Performance Evaluation of Deep Learning Models Using Transfer Learning on Ultrasound Images for Breast Cancer Detection
摘要
One of the most serious illnesses that affect women and can even be fatal is Breast Cancer (BC). It has a major impact on their emotional and physical well-being. Breast calcifications or abnormal tissue growth are major health concerns contributing to BC. Early diagnosis and treatment can significantly lower the death rate and are crucial for survival rates. Medical imaging techniques, particularly ultrasound, are widely used due to their non-invasive nature and effectiveness in identifying abnormal tissues. In this research paper, we develop a Breast Cancer detection approach using pre-trained models such as ResNet, GoogleNet, DenseNet, VGG16 and Xception leveraging Transfer Learning (TL). Deep Learning models with the TL concept have proven quite effective in Breast Cancer detection in recent years. TL is used to utilize the knowledge gained from large-scale image recognition tasks to increase the accuracy of cancer detection and classification in the limited ultrasound imaging domain.

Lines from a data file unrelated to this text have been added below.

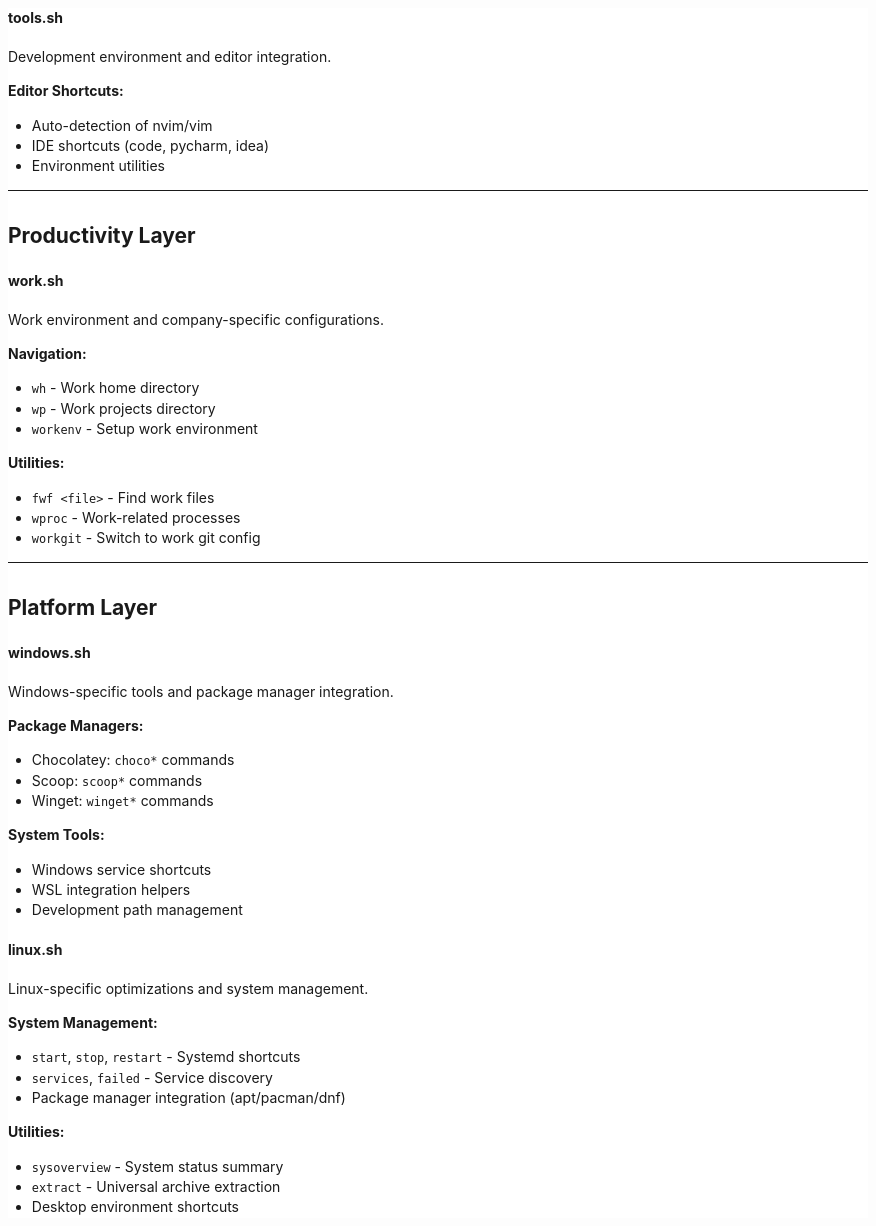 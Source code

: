 #### tools.sh
Development environment and editor integration.

**Editor Shortcuts:**
- Auto-detection of nvim/vim
- IDE shortcuts (code, pycharm, idea)
- Environment utilities

---

## Productivity Layer

#### work.sh
Work environment and company-specific configurations.

**Navigation:**
- `wh` - Work home directory
- `wp` - Work projects directory
- `workenv` - Setup work environment

**Utilities:**
- `fwf <file>` - Find work files
- `wproc` - Work-related processes
- `workgit` - Switch to work git config

---

## Platform Layer

#### windows.sh
Windows-specific tools and package manager integration.

**Package Managers:**
- Chocolatey: `choco*` commands
- Scoop: `scoop*` commands  
- Winget: `winget*` commands

**System Tools:**
- Windows service shortcuts
- WSL integration helpers
- Development path management

#### linux.sh
Linux-specific optimizations and system management.

**System Management:**
- `start`, `stop`, `restart` - Systemd shortcuts
- `services`, `failed` - Service discovery
- Package manager integration (apt/pacman/dnf)

**Utilities:**
- `sysoverview` - System status summary
- `extract` - Universal archive extraction
- Desktop environment shortcuts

This paper compares five deep learning models based on the BUSI dataset of breast cancer, which is available publicly. The dataset consists of 780 images in PNG format, from which 210 images are cancerous, 437 are non-cancerous, and 133 are normal. However, GoogleNet’s transfer learning performance is better than that of other existing models. The accuracy for the test and validation were 99.15% and 99.37%, respectively.